In the third embodiment, an explanation will be made about the voice reproduction apparatus in which the reproduction timing of the signal for reproduction is deviated if the noise level is large, and the reproduction speed can be changed depending on the voice interval length included in the signal for reproduction.

FIG. 6 is a diagram illustrating an exemplary arrangement of the voice reproduction apparatus 1B according to the third embodiment. The voice reproduction apparatus 1B illustrated in FIG. 6 is different from the voice reproduction apparatus 1A in relation to the following points or features.

(1) The characteristic analysis unit 4 inputs the voice interval length into the control unit 5 in place of the pitch frequency.

(2) The control unit 5 gives the voice interval boundary data based on the voice interval length to the reproduction timing adjusting unit 6. The voice interval boundary data is the data to indicate the start point in time of the voice interval.

(3) The control unit 5 determines the reproduction speed on the basis of the voice interval length.

(4) The recording/reproducing unit 63 reads the data from the buffer 61 so that the follow-up reproduction is started from the head of the voice interval on the basis of the voice interval boundary data.

The arrangement of the voice reproduction apparatus 1B is approximately the same as the arrangement of the voice reproduction apparatus 1A except for the foregoing features.

FIG. 7 illustrates a flow chart illustrating an exemplary process performed by the control unit 5 of the voice reproduction apparatus 1B according to the third embodiment.
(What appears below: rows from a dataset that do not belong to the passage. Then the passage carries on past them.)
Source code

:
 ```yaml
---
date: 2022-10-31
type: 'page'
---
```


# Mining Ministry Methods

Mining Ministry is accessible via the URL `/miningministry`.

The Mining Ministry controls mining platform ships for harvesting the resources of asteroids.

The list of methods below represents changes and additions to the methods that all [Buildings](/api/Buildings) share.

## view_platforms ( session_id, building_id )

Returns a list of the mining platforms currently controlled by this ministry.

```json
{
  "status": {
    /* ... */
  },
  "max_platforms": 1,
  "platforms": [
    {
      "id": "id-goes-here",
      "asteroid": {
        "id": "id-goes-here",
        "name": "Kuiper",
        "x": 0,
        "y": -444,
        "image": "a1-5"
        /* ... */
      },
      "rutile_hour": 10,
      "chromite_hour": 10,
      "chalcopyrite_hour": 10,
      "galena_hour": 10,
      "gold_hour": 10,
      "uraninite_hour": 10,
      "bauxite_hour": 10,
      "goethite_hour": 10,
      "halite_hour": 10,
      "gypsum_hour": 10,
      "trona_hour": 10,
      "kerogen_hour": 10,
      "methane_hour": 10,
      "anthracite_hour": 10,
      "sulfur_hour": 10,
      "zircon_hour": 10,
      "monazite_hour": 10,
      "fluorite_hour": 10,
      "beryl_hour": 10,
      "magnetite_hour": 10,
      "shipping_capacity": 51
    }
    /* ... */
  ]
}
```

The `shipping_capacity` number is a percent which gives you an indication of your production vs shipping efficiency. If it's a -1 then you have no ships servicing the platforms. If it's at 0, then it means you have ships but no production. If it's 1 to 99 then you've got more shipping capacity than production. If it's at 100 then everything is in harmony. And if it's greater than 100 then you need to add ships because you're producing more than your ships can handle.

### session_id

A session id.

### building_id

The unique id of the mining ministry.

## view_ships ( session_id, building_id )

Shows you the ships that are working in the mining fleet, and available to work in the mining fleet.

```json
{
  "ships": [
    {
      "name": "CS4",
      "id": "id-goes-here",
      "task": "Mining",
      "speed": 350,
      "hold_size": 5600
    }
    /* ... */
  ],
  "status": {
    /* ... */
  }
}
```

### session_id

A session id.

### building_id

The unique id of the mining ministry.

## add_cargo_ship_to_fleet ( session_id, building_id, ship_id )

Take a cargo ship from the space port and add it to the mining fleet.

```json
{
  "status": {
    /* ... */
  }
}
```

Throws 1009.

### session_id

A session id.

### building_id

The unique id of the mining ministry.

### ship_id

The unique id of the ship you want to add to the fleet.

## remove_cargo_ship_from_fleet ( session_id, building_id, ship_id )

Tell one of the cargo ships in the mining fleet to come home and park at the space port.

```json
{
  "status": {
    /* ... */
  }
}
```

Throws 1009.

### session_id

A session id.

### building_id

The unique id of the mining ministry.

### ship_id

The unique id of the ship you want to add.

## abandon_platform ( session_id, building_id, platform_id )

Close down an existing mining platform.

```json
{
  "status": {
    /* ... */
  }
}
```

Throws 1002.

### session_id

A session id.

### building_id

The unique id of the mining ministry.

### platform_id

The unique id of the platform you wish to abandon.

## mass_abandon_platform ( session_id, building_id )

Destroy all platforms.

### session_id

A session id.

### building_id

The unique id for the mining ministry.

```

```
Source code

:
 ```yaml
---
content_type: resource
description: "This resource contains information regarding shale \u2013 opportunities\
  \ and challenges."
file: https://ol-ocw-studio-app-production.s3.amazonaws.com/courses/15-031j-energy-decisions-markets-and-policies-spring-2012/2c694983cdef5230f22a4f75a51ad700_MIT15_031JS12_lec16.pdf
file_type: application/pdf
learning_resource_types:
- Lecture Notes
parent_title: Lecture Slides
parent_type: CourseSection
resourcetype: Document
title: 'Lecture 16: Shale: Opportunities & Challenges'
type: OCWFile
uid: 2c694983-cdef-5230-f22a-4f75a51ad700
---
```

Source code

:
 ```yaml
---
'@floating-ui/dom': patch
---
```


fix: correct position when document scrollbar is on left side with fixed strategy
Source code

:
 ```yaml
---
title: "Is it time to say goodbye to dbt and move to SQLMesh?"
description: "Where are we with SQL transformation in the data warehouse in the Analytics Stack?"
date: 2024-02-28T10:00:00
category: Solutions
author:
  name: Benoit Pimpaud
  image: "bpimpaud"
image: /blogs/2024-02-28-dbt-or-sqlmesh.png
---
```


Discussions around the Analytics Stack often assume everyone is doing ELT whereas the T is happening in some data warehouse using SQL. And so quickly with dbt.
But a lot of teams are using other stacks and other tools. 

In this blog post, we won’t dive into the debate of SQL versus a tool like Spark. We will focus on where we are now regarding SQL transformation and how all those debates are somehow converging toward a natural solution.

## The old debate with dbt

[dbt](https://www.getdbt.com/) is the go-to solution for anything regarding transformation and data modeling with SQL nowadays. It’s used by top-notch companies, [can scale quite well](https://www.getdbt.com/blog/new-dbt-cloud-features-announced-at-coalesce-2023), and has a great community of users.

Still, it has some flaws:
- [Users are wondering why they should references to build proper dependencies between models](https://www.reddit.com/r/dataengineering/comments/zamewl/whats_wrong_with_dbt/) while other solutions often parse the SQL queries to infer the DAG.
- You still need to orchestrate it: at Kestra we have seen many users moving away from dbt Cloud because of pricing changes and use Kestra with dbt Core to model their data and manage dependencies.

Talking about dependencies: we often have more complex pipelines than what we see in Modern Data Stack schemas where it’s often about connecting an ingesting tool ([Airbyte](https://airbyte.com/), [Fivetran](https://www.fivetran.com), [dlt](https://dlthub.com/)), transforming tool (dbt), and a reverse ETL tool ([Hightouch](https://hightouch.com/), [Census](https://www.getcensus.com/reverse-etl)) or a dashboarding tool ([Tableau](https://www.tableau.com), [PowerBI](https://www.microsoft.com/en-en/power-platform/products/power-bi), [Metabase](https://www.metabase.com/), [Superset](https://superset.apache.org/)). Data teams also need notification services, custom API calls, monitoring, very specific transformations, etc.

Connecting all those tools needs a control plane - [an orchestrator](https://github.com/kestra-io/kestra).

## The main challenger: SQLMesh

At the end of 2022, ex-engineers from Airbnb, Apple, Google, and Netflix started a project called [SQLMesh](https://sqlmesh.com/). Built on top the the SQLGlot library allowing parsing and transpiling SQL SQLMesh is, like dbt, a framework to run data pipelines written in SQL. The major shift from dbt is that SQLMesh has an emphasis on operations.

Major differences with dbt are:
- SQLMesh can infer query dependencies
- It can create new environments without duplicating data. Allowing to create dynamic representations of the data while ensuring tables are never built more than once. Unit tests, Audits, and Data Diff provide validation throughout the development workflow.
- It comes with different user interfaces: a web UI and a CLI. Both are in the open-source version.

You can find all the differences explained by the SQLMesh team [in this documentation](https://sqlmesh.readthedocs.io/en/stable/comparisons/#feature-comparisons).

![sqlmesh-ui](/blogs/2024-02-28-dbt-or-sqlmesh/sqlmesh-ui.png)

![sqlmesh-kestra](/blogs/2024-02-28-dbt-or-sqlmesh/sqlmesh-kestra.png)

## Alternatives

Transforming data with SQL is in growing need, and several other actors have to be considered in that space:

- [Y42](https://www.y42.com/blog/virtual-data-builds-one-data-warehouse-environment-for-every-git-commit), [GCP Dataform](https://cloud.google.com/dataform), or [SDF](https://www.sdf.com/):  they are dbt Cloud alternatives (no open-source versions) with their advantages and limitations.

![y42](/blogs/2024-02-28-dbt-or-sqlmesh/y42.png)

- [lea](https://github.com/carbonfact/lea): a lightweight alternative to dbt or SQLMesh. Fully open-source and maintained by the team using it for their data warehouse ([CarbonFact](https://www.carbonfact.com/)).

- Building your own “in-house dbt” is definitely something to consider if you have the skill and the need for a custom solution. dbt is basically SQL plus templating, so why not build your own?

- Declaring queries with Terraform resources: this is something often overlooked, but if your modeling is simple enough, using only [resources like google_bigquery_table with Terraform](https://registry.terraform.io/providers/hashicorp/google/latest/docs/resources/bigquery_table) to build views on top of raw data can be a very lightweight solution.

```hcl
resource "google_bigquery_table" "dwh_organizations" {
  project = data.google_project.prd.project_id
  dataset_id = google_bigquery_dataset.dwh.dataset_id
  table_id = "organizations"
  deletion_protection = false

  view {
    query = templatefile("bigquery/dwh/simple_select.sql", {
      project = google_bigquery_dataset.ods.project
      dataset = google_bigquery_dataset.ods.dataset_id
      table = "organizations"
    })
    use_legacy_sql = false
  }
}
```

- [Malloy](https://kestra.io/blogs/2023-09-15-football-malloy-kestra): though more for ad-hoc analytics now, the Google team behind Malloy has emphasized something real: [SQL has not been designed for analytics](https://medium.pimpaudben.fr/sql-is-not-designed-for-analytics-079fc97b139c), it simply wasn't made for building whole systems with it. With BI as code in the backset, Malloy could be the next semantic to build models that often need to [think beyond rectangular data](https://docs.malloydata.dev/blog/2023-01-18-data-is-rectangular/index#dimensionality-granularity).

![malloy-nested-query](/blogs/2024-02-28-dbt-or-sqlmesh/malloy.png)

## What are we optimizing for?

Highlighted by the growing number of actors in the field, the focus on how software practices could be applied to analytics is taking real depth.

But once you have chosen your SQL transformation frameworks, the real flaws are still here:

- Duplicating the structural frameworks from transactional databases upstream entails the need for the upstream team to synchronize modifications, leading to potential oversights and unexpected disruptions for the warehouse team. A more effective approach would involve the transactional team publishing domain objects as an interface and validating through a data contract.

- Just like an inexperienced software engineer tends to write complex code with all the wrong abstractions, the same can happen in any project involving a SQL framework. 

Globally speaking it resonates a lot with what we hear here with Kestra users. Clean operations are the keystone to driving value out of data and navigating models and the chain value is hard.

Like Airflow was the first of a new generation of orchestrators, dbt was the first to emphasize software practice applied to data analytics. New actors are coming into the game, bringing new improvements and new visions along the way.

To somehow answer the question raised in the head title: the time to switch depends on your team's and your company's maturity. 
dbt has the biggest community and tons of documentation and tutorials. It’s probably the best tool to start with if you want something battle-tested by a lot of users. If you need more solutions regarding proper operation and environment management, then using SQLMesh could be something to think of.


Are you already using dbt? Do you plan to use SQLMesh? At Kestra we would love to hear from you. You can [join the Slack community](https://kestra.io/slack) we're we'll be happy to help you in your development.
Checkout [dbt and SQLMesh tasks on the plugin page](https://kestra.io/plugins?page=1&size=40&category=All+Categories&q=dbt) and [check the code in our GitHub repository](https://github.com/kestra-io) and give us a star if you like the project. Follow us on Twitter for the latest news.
The process illustrated in FIG. 7 is different from the process of the control unit 5 in the second embodiment (FIG. 3) in relation to the following points or features.

That is, in Step S03A, the control unit 5 receives the voice interval length from the characteristic analysis unit 4A. Accordingly, the control unit 5 generates the voice interval boundary data, determined from the voice interval length, on the buffer 61.

Further, in Step S10A, the control unit 5 judges whether or not the voice interval length of the data to be read and reproduced from the buffer 61 is equal to or more than a preset threshold value Th4. In this procedure, when the voice interval length is equal to or more than the threshold value TH4 (S10A YES), then the process proceeds to Step S08, and the reproduction multiplying power is set to 1×. On the other hand, when the voice interval length is less than the threshold value TH4 (S10A NO), the reproduction multiplying power is set to X times (1<X≦2).

Further, in Step S17A, the voice interval boundary data is given to the reproduction timing adjusting unit 6 together with the operation mode. The operation mode and the voice interval boundary data are stored in the internal memory included in the reproduction timing adjusting unit 6.

The process of the control unit 5 is the same as that in the second embodiment except for the foregoing features, and hence any explanation thereof will be omitted.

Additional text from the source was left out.